In relation to any irrationality, in light of the above comments little remained to be said. The application for judicial review would be dismissed.
CICA
FACTS:-
The Applicant was taken into care by Liverpool Social Services when he was about 15 years of age. He was born in April 1959 and was now aged 42. Between 1974 and 1975, he was sexually abused by a member of staff, and then later sexually abused by a social worker.
He mentioned the abuse to his GP in 1989 and to a specialist mental health team in 1997. In March 2001, he made an application to the Criminal Injuries Compensation Authority, but they refused to waive the time limit, saying that as a result of the delay in submitting the application, the Authority was unable to obtain sufficient relevant information to show that the Applicant had been injured as a result of a crime of violence.
The Applicant sought a review of that decision and submitted a report from a psychologist, which stated that he had suppressed the memory of the abuse. However the Authority refused to accept the application, again saying that their investigations with Liverpool City Council had failed to reveal any records of complaints or allegations by the Applicant. Moreover these matters had never been reported to the police.
In 2002, the Applicant appealed to the Criminal Injuries Compensation Appeals Panel, but his appeal was turned down. The Applicant applied for judicial review.
HELD:-
Mr Justice Moses considered the terms of the 1995 Scheme. The Applicant’s solicitors had argued that they had submitted some 170 applications in relation to child abuse, and none had been refused on the grounds of delay. Moses J said that he could not accept that argument, given that he knew nothing of these other cases.
The Applicant’s solicitors had also argued that the CICAP had failed to take into account the report of the psychologist. Moses J said that there was clear authority for the proposition that where a judge was differing from an expert on questions of fact, he should make clear his reasons for doing so. (Re B (A Minor) (Split Hearings : Jurisdiction) [2000] 1 WLR 790). Nearer to this case was that of Re B v The Criminal Injuries Compensation Appeals Panel [2001] EWHC Admin 1147. The judge in that case was prepared to accept that the panel could differ as to the truthfulness of the allegations of sexual abuse from the experts without full analysis of why they were differing, but he was not prepared to accept that it was open to the panel to differ without giving reasons from the expert’s conclusion as to the reason for the lateness of the articulation of those allegations.
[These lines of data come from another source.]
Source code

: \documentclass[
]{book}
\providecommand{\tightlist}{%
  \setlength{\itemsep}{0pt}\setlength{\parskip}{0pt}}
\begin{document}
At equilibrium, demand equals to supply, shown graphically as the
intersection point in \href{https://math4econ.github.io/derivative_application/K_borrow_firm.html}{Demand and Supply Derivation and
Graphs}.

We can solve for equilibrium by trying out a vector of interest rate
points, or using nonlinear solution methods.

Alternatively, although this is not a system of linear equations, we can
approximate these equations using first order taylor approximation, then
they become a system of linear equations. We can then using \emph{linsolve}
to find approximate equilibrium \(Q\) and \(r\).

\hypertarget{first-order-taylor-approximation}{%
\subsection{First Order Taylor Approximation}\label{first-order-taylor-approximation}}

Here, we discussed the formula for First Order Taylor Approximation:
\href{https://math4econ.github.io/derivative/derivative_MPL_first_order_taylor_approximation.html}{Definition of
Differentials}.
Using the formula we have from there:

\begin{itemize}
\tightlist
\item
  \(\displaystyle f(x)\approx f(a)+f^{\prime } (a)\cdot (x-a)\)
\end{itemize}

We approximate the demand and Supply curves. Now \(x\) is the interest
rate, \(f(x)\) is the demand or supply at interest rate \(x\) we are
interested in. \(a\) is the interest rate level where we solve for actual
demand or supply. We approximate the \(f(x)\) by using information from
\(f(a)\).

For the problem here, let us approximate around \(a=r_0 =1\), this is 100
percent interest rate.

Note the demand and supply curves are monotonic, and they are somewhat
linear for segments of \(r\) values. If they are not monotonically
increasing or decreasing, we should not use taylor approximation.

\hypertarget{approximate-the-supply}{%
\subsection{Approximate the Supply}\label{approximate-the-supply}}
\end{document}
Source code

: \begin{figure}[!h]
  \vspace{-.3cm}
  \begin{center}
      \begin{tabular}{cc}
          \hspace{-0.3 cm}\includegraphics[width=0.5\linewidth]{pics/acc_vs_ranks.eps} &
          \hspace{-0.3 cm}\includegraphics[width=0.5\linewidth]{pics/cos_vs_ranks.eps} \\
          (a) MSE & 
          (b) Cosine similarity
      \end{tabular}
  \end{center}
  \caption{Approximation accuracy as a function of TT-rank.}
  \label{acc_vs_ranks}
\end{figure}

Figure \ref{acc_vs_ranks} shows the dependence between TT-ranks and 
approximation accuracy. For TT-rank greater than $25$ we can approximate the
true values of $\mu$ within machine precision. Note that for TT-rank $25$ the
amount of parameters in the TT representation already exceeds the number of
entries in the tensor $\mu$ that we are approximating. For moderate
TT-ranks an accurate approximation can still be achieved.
The panel had rejected the truth of the Claimant’s account because of that delay. However In Re B was not about whether the time limit should be waived, and in the present case, the chair of the CICAP was considered the question of whether the explanation for delay in bringing the application should be accepted and if accepted, whether it was reasonable and in the interests of justice to waive the time limit. The chair had actually pointed out that the Claimant had reported the matter not only to his GP but also to a mental health team and to a social worker in 1973. She had taken the view that the explanation for the delay, suppressed memory was not made out.
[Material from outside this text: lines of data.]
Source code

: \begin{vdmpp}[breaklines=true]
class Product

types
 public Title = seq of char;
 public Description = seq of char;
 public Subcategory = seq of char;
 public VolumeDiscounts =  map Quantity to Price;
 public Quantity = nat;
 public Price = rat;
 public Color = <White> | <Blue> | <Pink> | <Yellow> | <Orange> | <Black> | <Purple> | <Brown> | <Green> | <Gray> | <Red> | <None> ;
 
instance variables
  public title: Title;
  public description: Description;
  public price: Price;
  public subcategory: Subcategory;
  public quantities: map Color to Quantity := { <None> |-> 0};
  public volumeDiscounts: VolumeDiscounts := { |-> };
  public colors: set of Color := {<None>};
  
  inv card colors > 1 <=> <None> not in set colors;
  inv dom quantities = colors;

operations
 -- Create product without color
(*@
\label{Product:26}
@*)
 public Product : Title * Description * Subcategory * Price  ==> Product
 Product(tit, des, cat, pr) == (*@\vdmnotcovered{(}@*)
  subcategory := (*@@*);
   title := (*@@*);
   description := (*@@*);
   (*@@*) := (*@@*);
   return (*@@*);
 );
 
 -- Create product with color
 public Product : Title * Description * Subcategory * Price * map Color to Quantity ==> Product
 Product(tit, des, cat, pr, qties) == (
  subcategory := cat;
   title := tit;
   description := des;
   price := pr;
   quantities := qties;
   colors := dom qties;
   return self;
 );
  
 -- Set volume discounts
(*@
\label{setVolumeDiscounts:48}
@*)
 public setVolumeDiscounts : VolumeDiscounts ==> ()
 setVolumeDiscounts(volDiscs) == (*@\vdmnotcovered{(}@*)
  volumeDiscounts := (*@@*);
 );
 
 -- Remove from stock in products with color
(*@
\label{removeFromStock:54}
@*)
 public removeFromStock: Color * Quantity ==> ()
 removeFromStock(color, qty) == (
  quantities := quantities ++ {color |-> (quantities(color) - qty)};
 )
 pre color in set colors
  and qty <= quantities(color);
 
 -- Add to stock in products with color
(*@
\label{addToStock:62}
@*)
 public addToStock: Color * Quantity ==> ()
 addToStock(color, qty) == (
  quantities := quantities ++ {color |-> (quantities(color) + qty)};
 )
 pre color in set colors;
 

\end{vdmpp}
The Appeal Panel had to consider the case in the context of the provisions of the Scheme, and in particular bearing in mind the delay caused to other cases by investigating cases where the incidents had taken place a very long time ago. The Applicant’s credibility had not been impugned.
In relation to any irrationality, in light of the above comments little remained to be said. The application for judicial review would be dismissed.